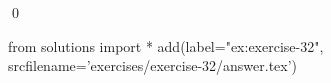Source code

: 
\begin{ex} 
  \label{ex:exercise-32}
  
  \qed
\end{ex} 
\begin{python0}
from solutions import *
add(label="ex:exercise-32",
    srcfilename='exercises/exercise-32/answer.tex') 
\end{python0}
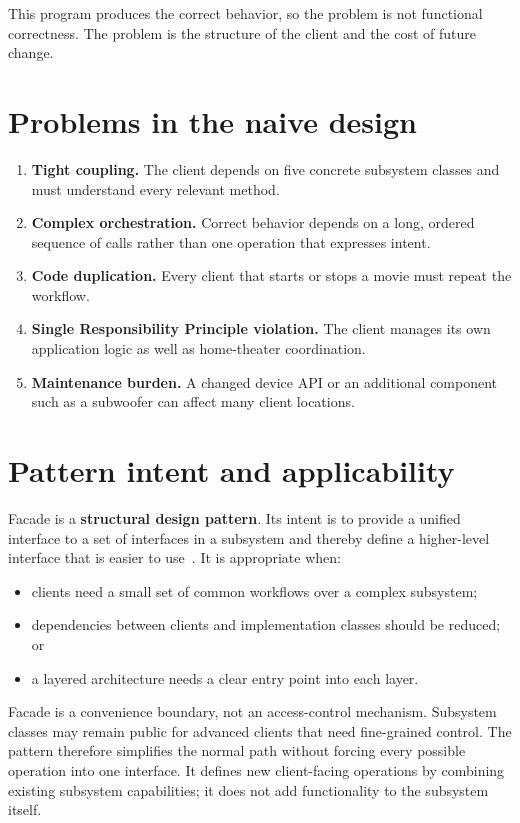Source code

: \documentclass[11pt,a4paper]{report}
\begin{document}
This program produces the correct behavior, so the problem is not functional
correctness. The problem is the structure of the client and the cost of future
change.

\section{Problems in the naive design}
\begin{enumerate}
  \item \textbf{Tight coupling.} The client depends on five concrete subsystem
  classes and must understand every relevant method.
  \item \textbf{Complex orchestration.} Correct behavior depends on a long,
  ordered sequence of calls rather than one operation that expresses intent.
  \item \textbf{Code duplication.} Every client that starts or stops a movie
  must repeat the workflow.
  \item \textbf{Single Responsibility Principle violation.} The client manages
  its own application logic as well as home-theater coordination.
  \item \textbf{Maintenance burden.} A changed device API or an additional
  component such as a subwoofer can affect many client locations.
\end{enumerate}

\section{Pattern intent and applicability}
Facade is a \textbf{structural design pattern}. Its intent is to provide a
unified interface to a set of interfaces in a subsystem and thereby define a
higher-level interface that is easier to use~\cite{gof}. It is appropriate when:
\begin{itemize}
  \item clients need a small set of common workflows over a complex subsystem;
  \item dependencies between clients and implementation classes should be
  reduced; or
  \item a layered architecture needs a clear entry point into each layer.
\end{itemize}

Facade is a convenience boundary, not an access-control mechanism. Subsystem
classes may remain public for advanced clients that need fine-grained control.
The pattern therefore simplifies the normal path without forcing every possible
operation into one interface. It defines new client-facing operations by
combining existing subsystem capabilities; it does not add functionality to the
subsystem itself.
\end{document}
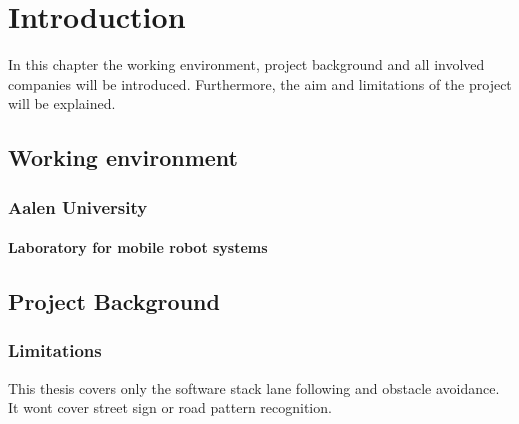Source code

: \chapter{Introduction}
\label{introduction}
In this chapter the working environment, project background and all involved companies will be introduced. Furthermore, the aim and limitations of the project will be explained.

\section{Working environment}

\subsection{Aalen University}
\subsubsection{Laboratory for mobile robot systems}

\section{Project Background}



\subsection{Limitations}

This thesis covers only the software stack lane following and obstacle avoidance. It wont cover street sign or road pattern recognition.
 






















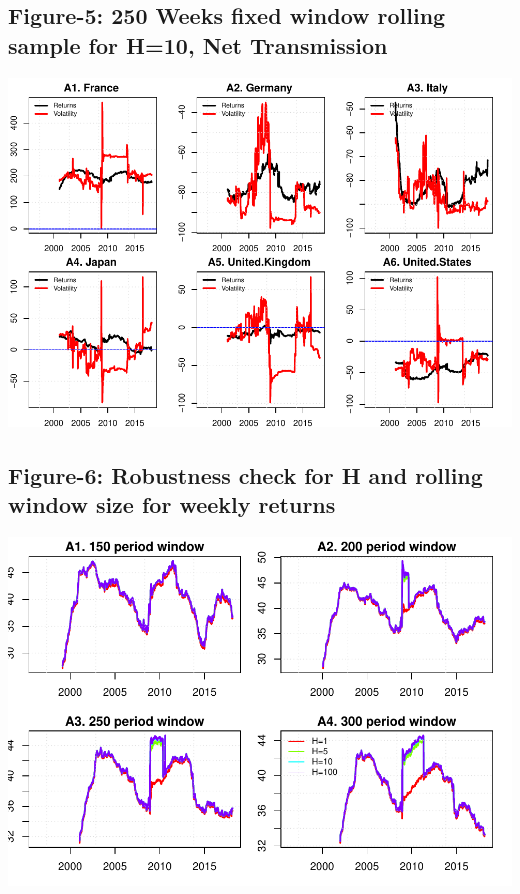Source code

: \documentclass[]{elsarticle} %
\makeatletter
\def\maxwidth{\ifdim\Gin@nat@width>\linewidth\linewidth
\else\Gin@nat@width\fi}
\let\Oldincludegraphics\includegraphics
\renewcommand{\includegraphics}[1]{\Oldincludegraphics[width=\maxwidth]{#1}}
\makeatother
\begin{document}
\subsection{\texorpdfstring{\textbf{Figure-5: 250 Weeks fixed window
rolling sample for H=10, Net
Transmission}}{Figure-5: 250 Weeks fixed window rolling sample for H=10, Net Transmission}}\label{figure-5-250-weeks-fixed-window-rolling-sample-for-h10-net-transmission}

\includegraphics{Main_files/figure-latex/unnamed-chunk-9-1.pdf}

\subsection{\texorpdfstring{\textbf{Figure-6: Robustness check for H and
rolling window size for weekly
returns}}{Figure-6: Robustness check for H and rolling window size for weekly returns}}\label{figure-6-robustness-check-for-h-and-rolling-window-size-for-weekly-returns}

\includegraphics{Main_files/figure-latex/unnamed-chunk-10-1.pdf}
\end{document}
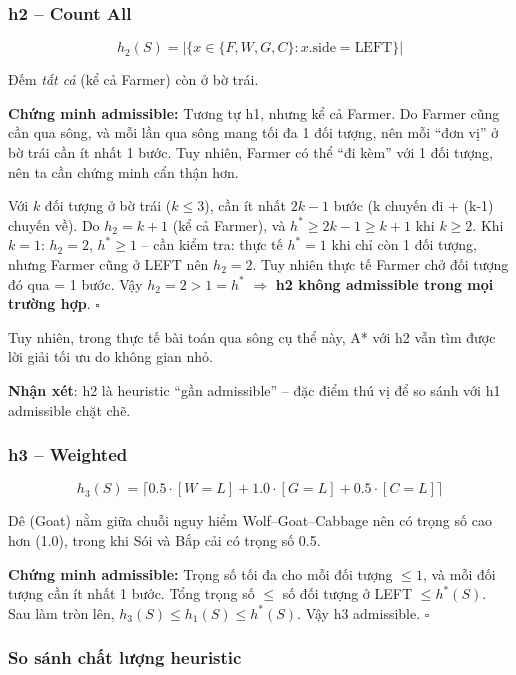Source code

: \documentclass[a4paper,12pt]{article}
\begin{document}
\subsubsection{h2 -- Count All}

\[
    h_2(S) = |\{x \in \{F, W, G, C\} : x.\text{side} = \text{LEFT}\}|
\]

Đếm \textit{tất cả} (kể cả Farmer) còn ở bờ trái.

\textbf{Chứng minh admissible:} Tương tự h1, nhưng kể cả Farmer. Do Farmer cũng cần qua sông, và mỗi lần qua sông mang tối đa 1 đối tượng, nên mỗi ``đơn vị'' ở bờ trái cần ít nhất 1 bước. Tuy nhiên, Farmer có thể ``đi kèm'' với 1 đối tượng, nên ta cần chứng minh cẩn thận hơn.

Với $k$ đối tượng ở bờ trái ($k \leq 3$), cần ít nhất $2k - 1$ bước (k chuyến đi + (k-1) chuyến về). Do $h_2 = k + 1$ (kể cả Farmer), và $h^* \geq 2k - 1 \geq k + 1$ khi $k \geq 2$. Khi $k = 1$: $h_2 = 2$, $h^* \geq 1$ -- cần kiểm tra: thực tế $h^* = 1$ khi chỉ còn 1 đối tượng, nhưng Farmer cũng ở LEFT nên $h_2 = 2$. Tuy nhiên thực tế Farmer chở đối tượng đó qua = 1 bước. Vậy $h_2 = 2 > 1 = h^*$ $\Rightarrow$ \textbf{h2 không admissible trong mọi trường hợp}. $\square$

Tuy nhiên, trong thực tế bài toán qua sông cụ thể này, A* với h2 vẫn tìm được lời giải tối ưu do không gian nhỏ.

\textbf{Nhận xét}: h2 là heuristic ``gần admissible'' -- đặc điểm thú vị để so sánh với h1 admissible chặt chẽ.

\subsubsection{h3 -- Weighted}

\[
    h_3(S) = \lceil 0.5 \cdot [W = L] + 1.0 \cdot [G = L] + 0.5 \cdot [C = L] \rceil
\]

Dê (Goat) nằm giữa chuỗi nguy hiểm Wolf--Goat--Cabbage nên có trọng số cao hơn (1.0), trong khi Sói và Bắp cải có trọng số 0.5.

\textbf{Chứng minh admissible:} Trọng số tối đa cho mỗi đối tượng $\leq 1$, và mỗi đối tượng cần ít nhất 1 bước. Tổng trọng số $\leq$ số đối tượng ở LEFT $\leq h^*(S)$. Sau làm tròn lên, $h_3(S) \leq h_1(S) \leq h^*(S)$. Vậy h3 admissible. $\square$

\subsubsection{So sánh chất lượng heuristic}
\end{document}
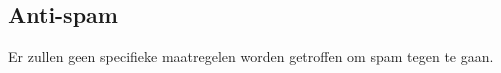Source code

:\subsection{Anti-spam}\label{antispam}

Er zullen geen specifieke maatregelen worden getroffen om spam tegen te gaan. 
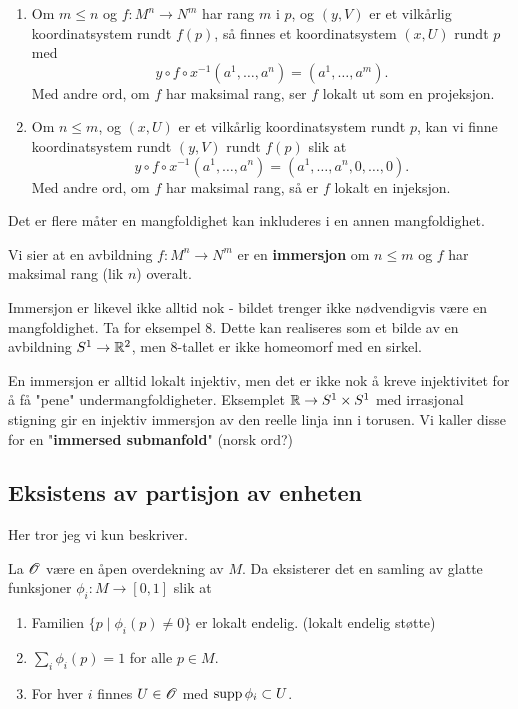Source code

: \documentclass[11pt, english]{article}
\begin{document}
\begin{prop}
\begin{enumerate}
\item Om $m \leq n$ og $f:M^n \to N^m$ har rang $m$ i $p$, og $(y,V)$ er et vilkårlig koordinatsystem rundt $f(p)$, så finnes et koordinatsystem $(x,U)$ rundt $p$ med
$$
y \circ f \circ x^{-1}(a^1, \ldots, a^n) = (a^1, \ldots, a^m).
$$
Med andre ord, om $f$ har maksimal rang, ser $f$ lokalt ut som en projeksjon.
\item Om $n \leq m$, og $(x,U)$ er et vilkårlig koordinatsystem rundt $p$, kan vi finne koordinatsystem rundt $(y,V)$ rundt $f(p)$ slik at
$$
y \circ f \circ x^{-1}(a^1,\ldots, a^n ) = (a^1, \ldots, a^n, 0,\ldots,0).
$$
Med andre ord, om $f$ har maksimal rang, så er $f$ lokalt en injeksjon.
\end{enumerate}
\end{prop}

Det er flere måter en mangfoldighet kan inkluderes i en annen mangfoldighet. 

Vi sier at en avbildning $f:M^n \to N^m $ er en \textbf{immersjon} om $n \leq m$ og $f$ har maksimal rang (lik $n$) overalt.

Immersjon er likevel ikke alltid nok - bildet trenger ikke nødvendigvis være en mangfoldighet. Ta for eksempel $8$. Dette kan realiseres som et bilde av en avbildning $S^1 \to \mathbb{R}^2$, men $8$-tallet er ikke homeomorf med en sirkel. 

En immersjon er alltid lokalt injektiv, men det er ikke nok å kreve injektivitet for å få "pene" undermangfoldigheter. Eksemplet $\mathbb{R} \to S^1 \times S^1$ med irrasjonal stigning gir en injektiv immersjon av den reelle linja inn i torusen. Vi kaller disse for en "\textbf{immersed submanfold}" (norsk ord?) 

\subsection{Eksistens av partisjon av enheten}

Her tror jeg vi kun beskriver.

La $\operatorname{\mathscr{O}}$ være en åpen overdekning av $M$. Da eksisterer det en samling av glatte funksjoner $\phi_i:M \to [0,1]$ slik at
\begin{enumerate}
\item Familien $\{ p \mid \phi_i(p) \neq 0 \}$ er lokalt endelig. (lokalt endelig støtte)
\item $\sum_i \phi_i(p) = 1$ for alle $p \in M$.
\item For hver $i$ finnes $U \in \operatorname{\mathscr{O}}$ med $\operatorname{supp} \phi_i \subset U$.
\end{enumerate}
\end{document}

INSTRUCTIONS TO FOLLOW: Everything from the first line of the entries through the line containing "five concrete subsystem" is to be transcribed exactly; the pictures are not.

WORKED SOLUTION:
Source code

: 
\begin{ex} 
  \label{ex:exercise-32}
  
  \qed
\end{ex} 
\begin{python0}
from solutions import *
add(label="ex:exercise-32",
    srcfilename='exercises/exercise-32/answer.tex') 
\end{python0}
Source code

: \documentclass[11pt,a4paper]{report}
\begin{document}
This program produces the correct behavior, so the problem is not functional
correctness. The problem is the structure of the client and the cost of future
change.

\section{Problems in the naive design}
\begin{enumerate}
  \item \textbf{Tight coupling.} The client depends on five concrete subsystem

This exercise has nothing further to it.